Indeed, the possibility that untold wealth might be buried in university laboratories is prompting many public research institutions to liven up their laboratory practices and encourage on-campus entrepreneurialism as a possible source of extra revenue.
According to Turning Science into Business: Patenting and Licensing at Public Research Organisations, an increasing number of universities and public research organisations are incorporating measures to ensure that intellectual property innovations are patented and licensed for maximum commercial value. But making laboratories more business-like means not only actively promoting faculty and student research, but also determining how best to pursue any relationship with business clients while protecting the public interest.
Turning Science into Business examines legal and regulatory frameworks in 13 countries that have been developed for commercialising intellectual property arising from publicly-funded research. Across the OECD area and beyond, countries such as Germany and Korea are emulating the US Bayh-Dole Act of 1980 that gave universities the right to patent and earn revenue from licensing to outside firms. One finding is that legislative action is not the only way to promote the protection and exploitation of intellectual property, nor is it sufficient to get researchers to become inventors. Providing researchers with clear rules and allowing them to benefit from commercialisation activities are just as important.
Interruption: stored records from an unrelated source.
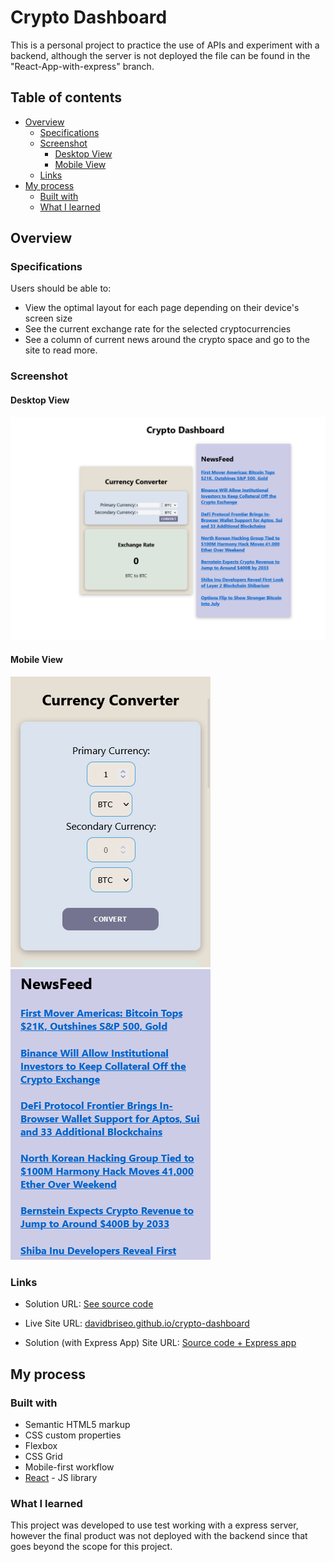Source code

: # Crypto Dashboard

This is a personal project to practice the use of APIs and experiment with a backend, although the server is not deployed the file can be found in the "React-App-with-express" branch.

## Table of contents

- [Overview](#overview)
  - [Specifications](#specifications)
  - [Screenshot](#screenshot)
      - [Desktop View](#desktop-view)
      - [Mobile View](#mobile-view)
  - [Links](#links)
- [My process](#my-process)
  - [Built with](#built-with)
  - [What I learned](#what-i-learned)

## Overview

### Specifications

Users should be able to:

- View the optimal layout for each page depending on their device's screen size
- See the current exchange rate for the selected cryptocurrencies
- See a column of current news around the crypto space and go to the site to read more.

### Screenshot

#### Desktop View

![](./public/screenshots/desktop-view.png)

#### Mobile View

![](./public/screenshots/mobile-view-1.png)
![](./public/screenshots/mobile-view-2.png)

### Links

- Solution URL: [See source code](https://github.com/davidbriseo/crypto-dashboard/tree/main)
- Live Site URL: [davidbriseo.github.io/crypto-dashboard](https://davidbriseo.github.io/crypto-dashboard/)

- Solution (with Express App) Site URL: [Source code + Express app](https://github.com/davidbriseo/crypto-dashboard/tree/React-App-with-express)

## My process

### Built with

- Semantic HTML5 markup
- CSS custom properties
- Flexbox
- CSS Grid
- Mobile-first workflow
- [React](https://reactjs.org/) - JS library

### What I learned

This project was developed to use test working with a express server, however the final product was not deployed with the backend since that goes beyond the scope for this project.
With results from the first international survey on patenting and licensing at public research organisations, Turning Science into Business also provides key data on the amount of patented inventions and new start-ups originating from universities and public labs in several OECD countries. The study points to enormous variations in terms of the revenues obtained from licensing, with US universities the profit leaders, pocketing more than $1.2 billion each year, although income from licensing academic inventions remains small in comparison to overall research budgets
After surveying differences in national laws and in patenting activity, Turning Science into Business presents a series of country case studies illustrating the policy stories behind the figures. While legal frameworks have sprung up to help, more progress will come with a change in the business culture and mindset of the researchers themselves.